D’après le Comité du Tourisme (CDTM) 61.800 visiteurs sont arrivés à Mayotte en 2017, le 21% en plus par rapport à l’année précédente. Le tourisme affinitaire, c’est-à-dire de parents et amis venu voir des proches, augmente du 28% et représente désormais le 69% du marché. Le tourisme d’affaires progresse aussi de 14%, selon l’étude annuelle de l’INSEE sur le flux touristiques. Un pourcentage, ce dernier, qui comprend les gendarmes venus assurer la sécurité de l’île avec des rotations de trois mois, ainsi que les médecins remplaçants.
Là où le bât blesse le plus, c’est sur le tourisme de loisir. Évalué à 10.000 personnes en tout, il enregistre une hausse d’à peine 3% en un an.
Cela n’empêche, insiste le CDTM, ce chiffre record pulvérise le plafond de 50.000 touristes recensé régulièrement depuis huit ans d’années. « On était fatalistes », avoue Jamel Mekkaoui, le chef du Service régional de l’Insee qui a mené l’enquête. « Mais ces données montrent que l’année dernière a été particulière et elle est porteuse d’espoir pour le futur du tourisme dans le département ».
Plus de vols directs à partir de la métropole et de la Réunion, d’où viennent 96% des voyageurs, et des prix plus accessibles ont eu l’impact attendu, avec une augmentation de 14% de voyageurs en un an. « L’enclavement de Mayotte était un frein au développement touristique », rappelle Jamel Mekkaoui, « L’arrivée d’une ligne directe (en 2016) a instamment changé les choses. C’est assez extraordinaire d’observer un changement si rapide, cela montre bien qu’il y avait une attente ».
Des touristes qui dépensent peu
Avec des bénéfices de 36 millions d’euros, presque 5 en plus par rapport à 2016, le secteur confirme son importance pour le développement du territoire. Mais le travail reste à faire. Les données montrent que seulement 15% des touristes logent dans un établissement marchand tel un hôtel ou une chambre d’hôtes. D’après le directeur du CDTM, Michel Ahamed : “Cette analyse confirme qu’il y a des verrous pour le développement touristique : les transports et l’hébergement. Sur le plan des transports, les choses ont bougé. Nous devons maintenant attirer les investisseurs et développer le foncier. Avec plus de concurrence, on pourrait tirer les prix vers le bas tout en améliorant la qualité de l’accueil ». Pourtant, rien n’est pour l’instant prévu pour former sur place les salariés du secteur, en dehors des formations CAP, insuffisantes. Rien ne sera non plus mis en place pour améliorer les conditions des structures existantes, vu que le CDTM « n’intervient pas sur les activités privées ».

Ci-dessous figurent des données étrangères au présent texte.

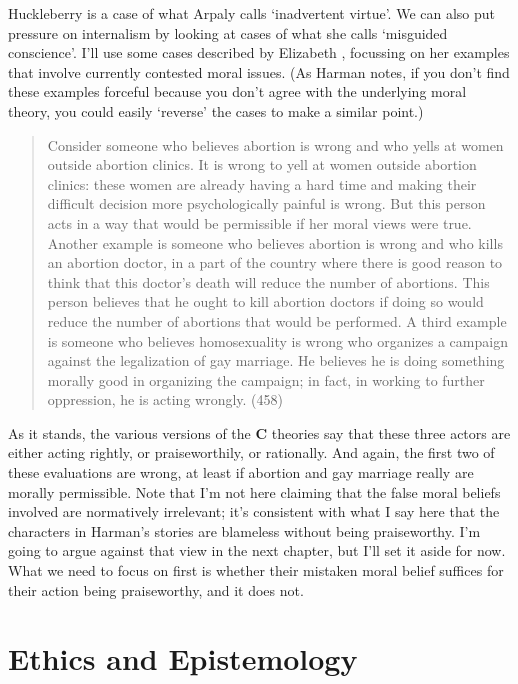 \gls{Huck}leberry is a case of what Arpaly calls `inadvertent virtue'. We can also put pressure on internalism by looking at cases of what she calls `misguided conscience'. I'll use some cases described by Elizabeth \citet{Harman2011a}, focussing on her examples that involve currently contested moral issues. (As Harman notes, if you don't find these examples forceful because you don't agree with the underlying moral theory, you could easily `reverse' the cases to make a similar point.)

\begin{quote}
Consider someone who believes abortion is wrong and who yells at women outside abortion clinics. It is wrong to yell at women outside abortion clinics: these women are already having a hard time and making their difficult decision more psychologically painful is wrong. But this person acts in a way that would be permissible if her moral views were true. Another example is someone who believes abortion is wrong and who kills an abortion doctor, in a part of the country where there is good reason to think that this doctor's death will reduce the number of abortions. This person believes that he ought to kill abortion doctors if doing so would reduce the number of abortions that would be performed. A third example is someone who believes homosexuality is wrong who organizes a campaign against the legalization of gay marriage. He believes he is doing something morally good in organizing the campaign; in fact, in working to further oppression, he is acting wrongly. (458)
\end{quote}
As it stands, the various versions of the \textbf{C} theories say that these three actors are either acting rightly, or praiseworthily, or rationally. And again, the first two of these evaluations are wrong, at least if abortion and gay marriage really are morally permissible. Note that I'm not here claiming that the false moral beliefs involved are normatively irrelevant; it's consistent with what I say here that the characters in Harman's stories are blameless without being praiseworthy. I'm going to argue against that view in the next chapter, but I'll set it aside for now. What we need to focus on first is whether their mistaken moral belief suffices for their action being praiseworthy, and it does not.

\section{Ethics and Epistemology}
\label{ethicsandepistemology}

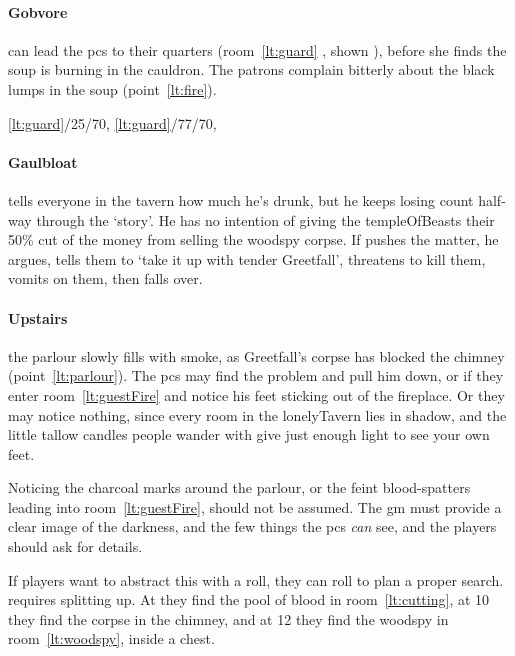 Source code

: \documentclass[10pt,twoside]{book}
\begin{document}
\paragraph{Gobvore}
can lead the \glspl{pc} to their quarters (room~\ref{lt:guard} , shown ), before she finds the soup is burning in the cauldron.
The patrons complain bitterly about the black lumps in the soup (point~\vref{lt:fire}).

%
{%
  \ref{lt:guard}/25/70,
  \ref{lt:guard}/77/70,
}%
{}
\paragraph{Gaulbloat}
tells everyone in the tavern how much he's drunk, but he keeps losing count half-way through the `story'.
He has no intention of giving the \gls{templeOfBeasts} their 50\% cut of the money from selling the \gls{woodspy} corpse.
If  pushes the matter, he argues, tells them to `take it up with \Gls{tender} Greetfall', threatens to kill them, vomits on them, then falls over.

\paragraph{Upstairs}
the parlour slowly fills with smoke, as Greetfall's corpse has blocked the chimney (point~\vref{lt:parlour}).
The \glspl{pc} may find the problem and pull him down, or if they enter room~\vref{lt:guestFire} and notice his feet sticking out of the fireplace.
Or they may notice nothing, since every room in the \gls{lonelyTavern} lies in shadow, and the little tallow candles people wander with give just enough light to see your own feet.

Noticing the charcoal marks around the parlour, or the feint blood-spatters leading into room~\vref{lt:guestFire}, should not be assumed.
The \gls{gm} must provide a clear image of the darkness, and the few things the \glspl{pc} \emph{can} see, and the players should ask for details.

If players want to abstract this with a roll, they can roll  to plan a proper search.
 requires splitting up.
At \tn[6] they find the pool of blood in room~\vref{lt:cutting}, at 10 they find the corpse in the chimney,
and at 12 they find the \gls{woodspy} in room~\vref{lt:woodspy}, inside a chest.

\end{document}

Autre problème, les visiteurs dépensent peu sur l’île. En moyenne, les budgets ne dépassent pas les 26€ par jour pour les touristes d’agrément et les 12€ pour les touristes affinitaires, les plus nombreux. Seuls les touristes d’affaires dépensent quelques 85€ par jour. Et si presque la totalité des visiteurs considère Mayotte comme un territoire de valeur, 7 touristes sur 10 jugent le rapport qualité/prix insuffisant. « Est-ce qu’ils ne dépensent pas d’argent parce qu’ils ont un faible pouvoir d’achat ou parce que ils ne trouvent pas de produits de qualité ? La question mérite de s’y pencher sérieusement, si on veut améliorer l’offre touristique », estime M. Mekkaoui. Cette problématique relèverait d’ailleurs des compétences des Offices de tourisme, comme les animations à destination des touristes ou le service d’information. Un organisme qui n’existe pas encore à Mayotte (deux sont en cours de création, sur Petite-Terre et dans le Centre) et qui dépend des intercommunalités.
Le poids de l’image
Du côté du CDTM, on souligne la fidélité des touristes : 60% des voyageurs non originaires de l’île ont déjà visité Mayotte. Un chiffre à mettre en perspective, alors que presque les trois quart des vacanciers viennent voir un proche. « Il faut essayer, à terme, de faire arriver aussi ceux qui ne connaissent pas Mayotte », des Français comme des étrangers. Difficile quand l’île n’est pas vraiment connue, au contraire de Maurice, par exemple, ou quand les crises qui secouent le territoire participent d’une image négative qui prend pied dans l’imaginaire collectif. « La crise aux Antilles a eu des conséquences sur deux ans », rappelle M. Mekkaoui, « nous ne verrons les effets de la crise de 2018 qu’à partir de juillet ». L’objectif à court terme du Comité est donc de rassurer les possibles touristes : « Si on sait qu’on ne va pas être en sécurité et qu’on ne pourra pas profiter de la liberté qu’on souhaite, on ira voir ailleurs ».